A few days later I was on my way to a new state. I held little Glory close to my heart and began to cry already. How was I going to let this tiny girl go? But God was already writing a new story....maybe the diagnosis was not what they thought? Maybe a doctor who was biased in his opinions? We are still waiting to find out. But I hold this tiny Glory so close to my heart. Brooke's legacy - my new baby girl.
(Sorry, scanned picture from a studio..can't get it scanned right)
Please pray for the precious birth mother. I got to meet her and love her dearly. What a hard, hard thing to have to do - yet, she gave up her baby because she loved her so very much. She chose the baby's best, not her own.

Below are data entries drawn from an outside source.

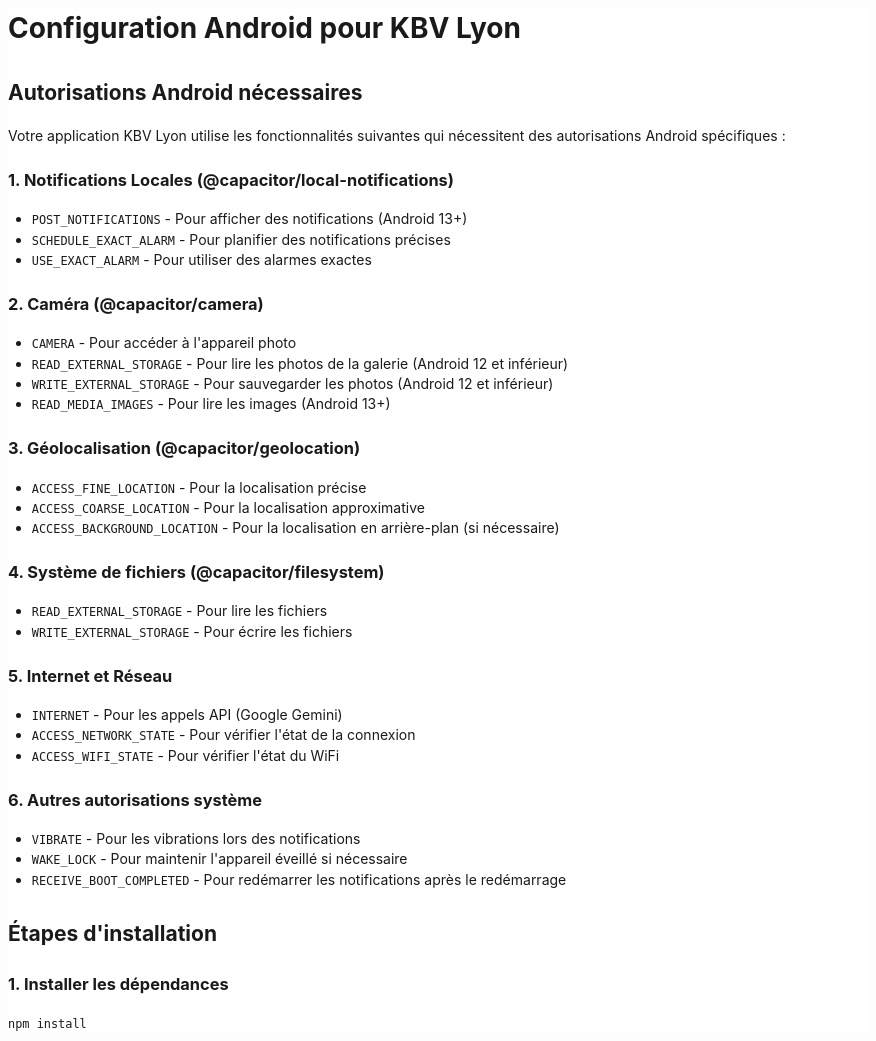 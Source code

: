 # Configuration Android pour KBV Lyon

## Autorisations Android nécessaires

Votre application KBV Lyon utilise les fonctionnalités suivantes qui nécessitent des autorisations Android spécifiques :

### 1. **Notifications Locales** (@capacitor/local-notifications)

- `POST_NOTIFICATIONS` - Pour afficher des notifications (Android 13+)
- `SCHEDULE_EXACT_ALARM` - Pour planifier des notifications précises
- `USE_EXACT_ALARM` - Pour utiliser des alarmes exactes

### 2. **Caméra** (@capacitor/camera)

- `CAMERA` - Pour accéder à l'appareil photo
- `READ_EXTERNAL_STORAGE` - Pour lire les photos de la galerie (Android 12 et inférieur)
- `WRITE_EXTERNAL_STORAGE` - Pour sauvegarder les photos (Android 12 et inférieur)
- `READ_MEDIA_IMAGES` - Pour lire les images (Android 13+)

### 3. **Géolocalisation** (@capacitor/geolocation)

- `ACCESS_FINE_LOCATION` - Pour la localisation précise
- `ACCESS_COARSE_LOCATION` - Pour la localisation approximative
- `ACCESS_BACKGROUND_LOCATION` - Pour la localisation en arrière-plan (si nécessaire)

### 4. **Système de fichiers** (@capacitor/filesystem)

- `READ_EXTERNAL_STORAGE` - Pour lire les fichiers
- `WRITE_EXTERNAL_STORAGE` - Pour écrire les fichiers

### 5. **Internet et Réseau**

- `INTERNET` - Pour les appels API (Google Gemini)
- `ACCESS_NETWORK_STATE` - Pour vérifier l'état de la connexion
- `ACCESS_WIFI_STATE` - Pour vérifier l'état du WiFi

### 6. **Autres autorisations système**

- `VIBRATE` - Pour les vibrations lors des notifications
- `WAKE_LOCK` - Pour maintenir l'appareil éveillé si nécessaire
- `RECEIVE_BOOT_COMPLETED` - Pour redémarrer les notifications après le redémarrage

## Étapes d'installation

### 1. Installer les dépendances

```bash
npm install
```
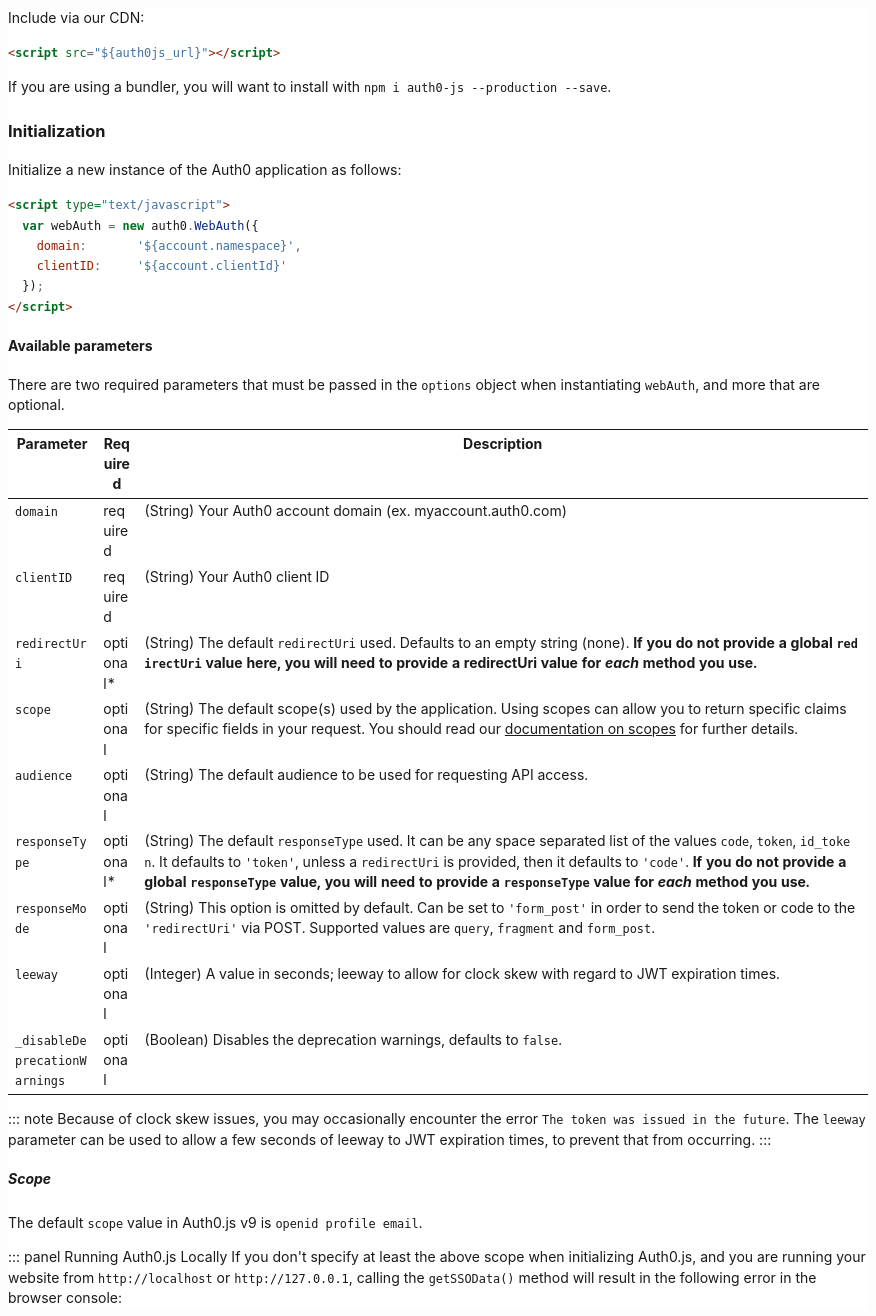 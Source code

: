 Include via our CDN:

```html
<script src="${auth0js_url}"></script>
```

If you are using a bundler, you will want to install with `npm i auth0-js --production --save`.

### Initialization

Initialize a new instance of the Auth0 application as follows:

```html
<script type="text/javascript">
  var webAuth = new auth0.WebAuth({
    domain:       '${account.namespace}',
    clientID:     '${account.clientId}'
  });
</script>
```

#### Available parameters

There are two required parameters that must be passed in the `options` object when instantiating `webAuth`, and more that are optional.

| **Parameter** | **Required** | **Description** |
| --- | --- | --- |
| `domain` | required | (String) Your Auth0 account domain (ex. myaccount.auth0.com) |
| `clientID` | required | (String) Your Auth0 client ID |
| `redirectUri` | optional* | (String)  The default `redirectUri` used. Defaults to an empty string (none). **If you do not provide a global `redirectUri` value here, you will need to provide a redirectUri value for *each* method you use.** |
| `scope` | optional | (String)  The default scope(s) used by the application. Using scopes can allow you to return specific claims for specific fields in your request. You should read our [documentation on scopes](/scopes) for further details. |
| `audience` | optional | (String)  The default audience to be used for requesting API access. |
| `responseType` | optional* | (String)  The default `responseType` used. It can be any space separated list of the values `code`, `token`, `id_token`. It defaults to `'token'`, unless a `redirectUri` is provided, then it defaults to `'code'`. **If you do not provide a global `responseType` value, you will need to provide a `responseType` value for *each* method you use.** |
| `responseMode` | optional | (String)  This option is omitted by default. Can be set to `'form_post'` in order to send the token or code to the `'redirectUri'` via POST. Supported values are `query`, `fragment` and `form_post`. |
| `leeway` | optional | (Integer) A value in seconds; leeway to allow for clock skew with regard to JWT expiration times. |
| `_disableDeprecationWarnings` | optional | (Boolean)  Disables the deprecation warnings, defaults to `false`. |

::: note
Because of clock skew issues, you may occasionally encounter the error `The token was issued in the future`. The `leeway` parameter can be used to allow a few seconds of leeway to JWT expiration times, to prevent that from occurring.
:::

##### Scope

The default `scope` value in Auth0.js v9 is `openid profile email`.

::: panel Running Auth0.js Locally
If you don't specify at least the above scope when initializing Auth0.js, and you are running your website from `http://localhost` or `http://127.0.0.1`, calling the `getSSOData()` method will result in the following error in the browser console:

I still wish for my Brookie. But just like our Mercy-girl gave us the strength to move into the world of special needs. My Brooke gave us the strength to move into the valley of the shadow.
By the way, God has been busy these last months (as He always is). With her adoption hearing a week away, I would like to introduce this little birdie. She joined us in an amazing way in Nov 2016. Through a God-directed mistake, we heard about a newborn in the US with Apert Syndrome - just like Serenity and Jillian. In one week, we went from thinking "What, Lord?" to "There is no way a family would choose us?" to "Wow! Okay. Here we go!"
She was born 6 weeks early. She is fed via gtube. She started out at 4 1/2 lbs and has now made it to 15lbs. We have had a lot of hospital stays and surgeries already in the last 10 months....but we are soooo in love.
I wish I knew how to rotate this....but this is our darling spunky little birdie.
God is good. Life is hard....but God is good. Even as we walk the valley of the shadow mourning the loss of Brooke. Even though our hearts continue to mourn the loss of Nora. Even as each day is bursting at the seams and I don't know how to do it all. Even with literal sleepless nights....I cannot believe how He has blessed us. It is not because of anything in us - in fact, it is in spite of us.
There are still a lot of surgeries and unknowns ahead of us. So much to trust Him for. So much to wait and see what He chooses to do.
To Him be all the glory, honor, and praise!